EXERCISE GOAL :: All lines from the one with "which implies" through the last line of the data below should be copied exactly; please add nothing.
___ DATA ___
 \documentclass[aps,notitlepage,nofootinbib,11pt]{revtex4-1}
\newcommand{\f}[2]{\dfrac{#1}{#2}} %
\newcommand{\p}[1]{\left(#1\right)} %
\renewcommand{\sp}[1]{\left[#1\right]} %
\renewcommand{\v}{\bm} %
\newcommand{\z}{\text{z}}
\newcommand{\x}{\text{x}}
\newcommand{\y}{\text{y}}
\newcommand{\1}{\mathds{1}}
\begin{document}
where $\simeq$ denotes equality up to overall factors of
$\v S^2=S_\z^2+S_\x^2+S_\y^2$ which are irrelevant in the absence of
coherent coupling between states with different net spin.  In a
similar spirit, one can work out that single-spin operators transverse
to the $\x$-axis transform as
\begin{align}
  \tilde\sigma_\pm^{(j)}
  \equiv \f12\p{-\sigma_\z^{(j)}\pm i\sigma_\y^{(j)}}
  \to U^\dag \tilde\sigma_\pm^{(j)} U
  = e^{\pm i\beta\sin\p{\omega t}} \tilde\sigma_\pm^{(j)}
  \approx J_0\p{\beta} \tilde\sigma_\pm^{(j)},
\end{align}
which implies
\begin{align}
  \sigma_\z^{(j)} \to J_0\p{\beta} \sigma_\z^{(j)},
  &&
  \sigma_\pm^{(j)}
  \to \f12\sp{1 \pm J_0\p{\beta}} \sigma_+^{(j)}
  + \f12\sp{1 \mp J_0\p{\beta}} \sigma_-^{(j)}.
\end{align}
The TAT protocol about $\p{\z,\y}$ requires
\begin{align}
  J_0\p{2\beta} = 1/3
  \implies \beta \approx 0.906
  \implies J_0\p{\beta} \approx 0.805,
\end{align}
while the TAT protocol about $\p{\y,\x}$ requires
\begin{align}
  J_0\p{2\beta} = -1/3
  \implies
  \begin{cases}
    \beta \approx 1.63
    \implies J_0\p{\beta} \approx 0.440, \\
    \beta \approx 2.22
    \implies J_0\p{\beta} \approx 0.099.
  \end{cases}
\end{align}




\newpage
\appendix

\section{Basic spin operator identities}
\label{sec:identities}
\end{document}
___
SOLUTION FOR THIS EXERCISE ::
which implies
\begin{align}
  \sigma_\z^{(j)} \to J_0\p{\beta} \sigma_\z^{(j)},
  &&
  \sigma_\pm^{(j)}
  \to \f12\sp{1 \pm J_0\p{\beta}} \sigma_+^{(j)}
  + \f12\sp{1 \mp J_0\p{\beta}} \sigma_-^{(j)}.
\end{align}
The TAT protocol about $\p{\z,\y}$ requires
\begin{align}
  J_0\p{2\beta} = 1/3
  \implies \beta \approx 0.906
  \implies J_0\p{\beta} \approx 0.805,
\end{align}
while the TAT protocol about $\p{\y,\x}$ requires
\begin{align}
  J_0\p{2\beta} = -1/3
  \implies
  \begin{cases}
    \beta \approx 1.63
    \implies J_0\p{\beta} \approx 0.440, \\
    \beta \approx 2.22
    \implies J_0\p{\beta} \approx 0.099.
  \end{cases}
\end{align}




\newpage
\appendix

\section{Basic spin operator identities}
\label{sec:identities}
\end{document}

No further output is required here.